En la historiografía sobre la Guerra de la Independencia las juntas provinciales han arrastrado cierta invisibilidad. Se podrían aducir diversas razones que ayudarían a comprender esta aparente mediocridad y que son rigurosamente contemporáneas a los acontecimientos. Por un lado, las juntas fueron unas instituciones improvisadas en la primavera de 1808 en un momento de vacío de poder, en cierto modo nacidas por accidente y, además, en general tuvieron una trayectoria conflictiva y discontinua. Por otro lado, desde una perspectiva liberal, a partir de 1811 la actuación de estas corporaciones quedaba oculta detrás del protagonismo de las Cortes y del debate político que tuvo lugar en su seno. Más allá del valor patriótico otorgado a la presunta espontaneidad de los primeros momentos del alzamiento, las juntas podían ser vistas, en el mejor de los casos, como unas dignas predecesoras de las Cortes o, en el peor, como obstáculos «provincianos» al avance de las grandes ideas de emancipación y libertad. 1
En cierto modo, la historiografía no ha escapado del todo a la lógica de estas visiones. Más allá de trabajos muy meritorios de carácter erudito, las juntas no han sido objeto preferente de los historiadores. 2 En las obras de carácter general sobre la crisis de la monarquía, la referencia a las juntas provinciales ha sido habitualmente un elemento clave para evidenciar las características del alzamiento patriota de mayo de 1808 y, como mucho, para explicar la articulación de la Junta Central en septiembre de ese mismo año. Pero, a partir de este punto, el protagonismo se desplaza a los debates políticos en el seno de la Central y, después, a los debates parlamentarios en las Cortes de Cádiz, y el resto se confunde en un ruido de fondo, unas «agitaciones de las provincias» más bien incoherentes sin valor político propio.
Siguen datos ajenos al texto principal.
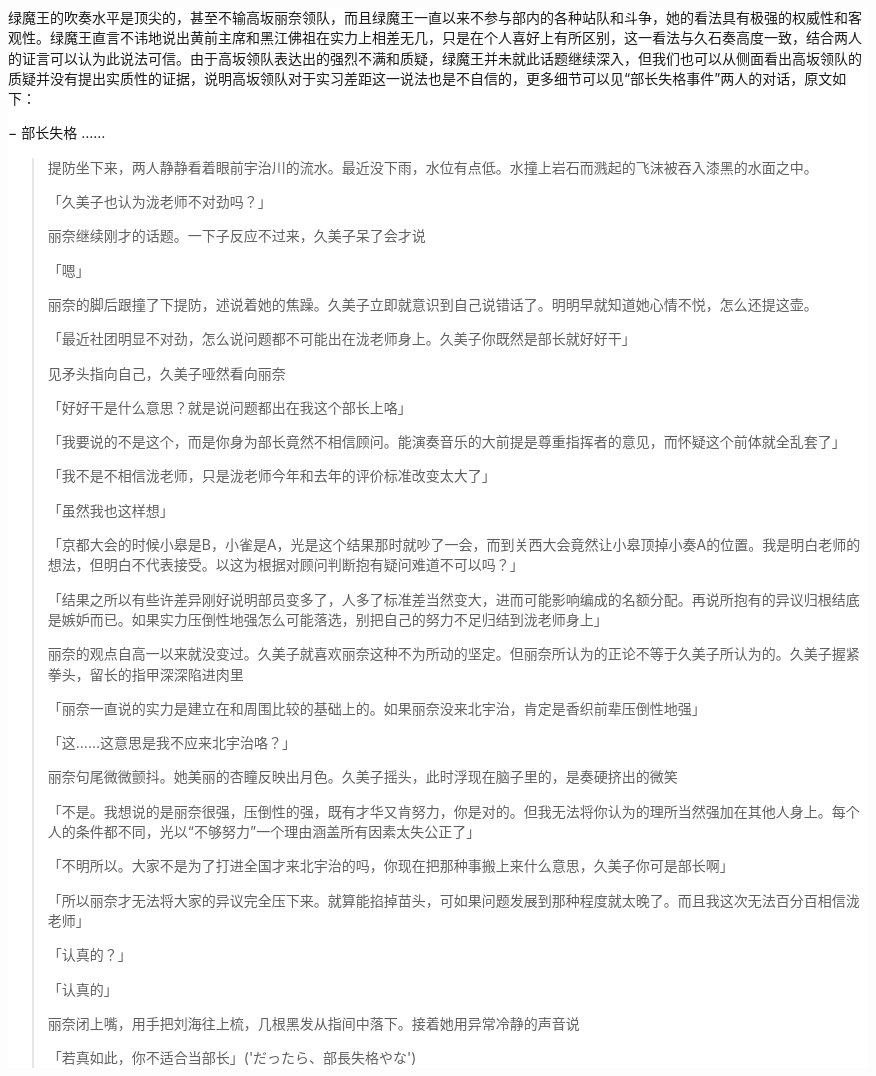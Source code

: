 
绿魔王的吹奏水平是顶尖的，甚至不输高坂丽奈领队，而且绿魔王一直以来不参与部内的各种站队和斗争，她的看法具有极强的权威性和客观性。绿魔王直言不讳地说出黄前主席和黑江佛祖在实力上相差无几，只是在个人喜好上有所区别，这一看法与久石奏高度一致，结合两人的证言可以认为此说法可信。由于高坂领队表达出的强烈不满和质疑，绿魔王并未就此话题继续深入，但我们也可以从侧面看出高坂领队的质疑并没有提出实质性的证据，说明高坂领队对于实习差距这一说法也是不自信的，更多细节可以见“部长失格事件”两人的对话，原文如下：


− 部长失格 ……

> 提防坐下来，两人静静看着眼前宇治川的流水。最近没下雨，水位有点低。水撞上岩石而溅起的飞沫被吞入漆黑的水面之中。
> 
> 「久美子也认为泷老师不对劲吗？」
> 
> 丽奈继续刚才的话题。一下子反应不过来，久美子呆了会才说
> 
> 「嗯」
> 
> 丽奈的脚后跟撞了下提防，述说着她的焦躁。久美子立即就意识到自己说错话了。明明早就知道她心情不悦，怎么还提这壶。
> 
> 「最近社团明显不对劲，怎么说问题都不可能出在泷老师身上。久美子你既然是部长就好好干」
> 
> 见矛头指向自己，久美子哑然看向丽奈
> 
> 「好好干是什么意思？就是说问题都出在我这个部长上咯」
> 
> 「我要说的不是这个，而是你身为部长竟然不相信顾问。能演奏音乐的大前提是尊重指挥者的意见，而怀疑这个前体就全乱套了」
> 
> 「我不是不相信泷老师，只是泷老师今年和去年的评价标准改变太大了」
> 
> 「虽然我也这样想」
> 
> 「京都大会的时候小皋是B，小雀是A，光是这个结果那时就吵了一会，而到关西大会竟然让小皋顶掉小奏A的位置。我是明白老师的想法，但明白不代表接受。以这为根据对顾问判断抱有疑问难道不可以吗？」
> 
> 「结果之所以有些许差异刚好说明部员变多了，人多了标准差当然变大，进而可能影响编成的名额分配。再说所抱有的异议归根结底是嫉妒而已。如果实力压倒性地强怎么可能落选，别把自己的努力不足归结到泷老师身上」
> 
> 丽奈的观点自高一以来就没变过。久美子就喜欢丽奈这种不为所动的坚定。但丽奈所认为的正论不等于久美子所认为的。久美子握紧拳头，留长的指甲深深陷进肉里
> 
> 「丽奈一直说的实力是建立在和周围比较的基础上的。如果丽奈没来北宇治，肯定是香织前辈压倒性地强」
> 
> 「这……这意思是我不应来北宇治咯？」
> 
> 丽奈句尾微微颤抖。她美丽的杏瞳反映出月色。久美子摇头，此时浮现在脑子里的，是奏硬挤出的微笑
> 
> 「不是。我想说的是丽奈很强，压倒性的强，既有才华又肯努力，你是对的。但我无法将你认为的理所当然强加在其他人身上。每个人的条件都不同，光以“不够努力”一个理由涵盖所有因素太失公正了」
> 
> 「不明所以。大家不是为了打进全国才来北宇治的吗，你现在把那种事搬上来什么意思，久美子你可是部长啊」
> 
> 「所以丽奈才无法将大家的异议完全压下来。就算能掐掉苗头，可如果问题发展到那种程度就太晚了。而且我这次无法百分百相信泷老师」
> 
> 「认真的？」
> 
> 「认真的」
> 
> 丽奈闭上嘴，用手把刘海往上梳，几根黑发从指间中落下。接着她用异常冷静的声音说
> 
> 「若真如此，你不适合当部长」('だったら、部長失格やな')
En este sentido, ha sido enormemente influyente el paradigma interpretativo que deriva de la obra clásica de Miguel Artola, una obra fundamental en la medida que puso de manifiesto la trascendencia del liberalismo en la articulación del proyecto de nación española. Pero, probablemente por eso, es una obra que tiende a ver en el liberalismo la manifestación del descubrimiento de una nueva sociedad (y de una nueva época) y en el patriotismo liberal la realización del «viejo sueño» de una nación, la española, que parece explicarse a sí misma. En el análisis que deriva de este paradigma se acaba confiriendo todo el peso de la argumentación al resultado final del proceso: si de las Cortes de Cádiz se siguió un proyecto de nación soberana concebido en términos unitarios, entonces el «momento provincial» de 1808 a 1811 puede ser acotado y minimizado. Así, por ejemplo, el debate sobre un presunto «federalismo» en la actuación de las juntas provinciales o el tipo de reivindicaciones –nacionales y regionales a la vez– de algunos diputados son descartadas como «históricamente» incoherentes e irrelevantes. 3 En la medida que serían planteamientos lógicamente incompatibles entre sí, se excluye aquel que no coincide con el resultado final del proceso. No se trata de discutir aquí un punto que parece claro: la concepción unitaria de nación era, en efecto, característica del primer liberalismo español. De lo que se trata más bien es de señalar que una perspectiva historiográfica que asume de manera acrítica esa nación liberal como eje teleológico del análisis renuncia a dotar de significado fenómenos –aparentemente–contradictorios. Como es sabido, la obra de Miguel Artola respondía en los años cincuenta del siglo XX, a una historiografía reaccionaria que, precisamente, encontraba en las regiones un fondo de tradiciones extrañas al liberalismo (pero no a cierta idea nacionalcatólica de España o de las Españas), pero eso no quita que la perspectiva «liberal» que asumía este historiador arrastrase importantes adherencias de un relato nacional con raíces en el mismo patriotismo decimonónico. 4
Respecto a esta visión, la historia social desarrollada a partir de los años setenta supuso una renovación importante, en la medida que centró el análisis en los conflictos sociales haciendo especial énfasis en las luchas «antifeudales» y la relevancia de los intereses materiales que, en cierto modo, el lenguaje patriótico estaría encubriendo. A este respecto, la obra, todavía imprescindible, de Manuel Ardit resulta ejemplar por la lectura social de la revolución y por su capacidad para perturbar el relato clásico elaborado por los propios liberales decimonónicos. 5 Una de las aportaciones más enriquecedoras de la historia social de la Guerra de la Independencia ha sido, en nuestra opinión, poner de manifiesto la discrepancia entre el proyecto nacional de la elite política y el patriotismo popular de orientación local y limitado territorialmente. Esta apreciación fue planteada por Pierre Vilar en un artículo extraordinariamente sugerente por su matizado análisis del vocabulario patriótico y por las cuestiones que dejaba abiertas. 6 En efecto, tomar en consideración la diversidad de patriotismos de 1808, y en cualquier otro momento histórico, es cada vez más un requisito para el análisis de los procesos de nacionalización, como ya han planteado numerosos estudios internacionales. 7 Sin embargo, en nuestro ámbito historiográfico la historia social no se ha caracterizado precisamente por explorar esta línea de investigación. Al desplazar el foco del análisis a la «realidad» social y al juego de los intereses, se ha tendido a perder de vista la importancia de los discursos políticos y patrióticos y, especialmente, el discurso de nación española.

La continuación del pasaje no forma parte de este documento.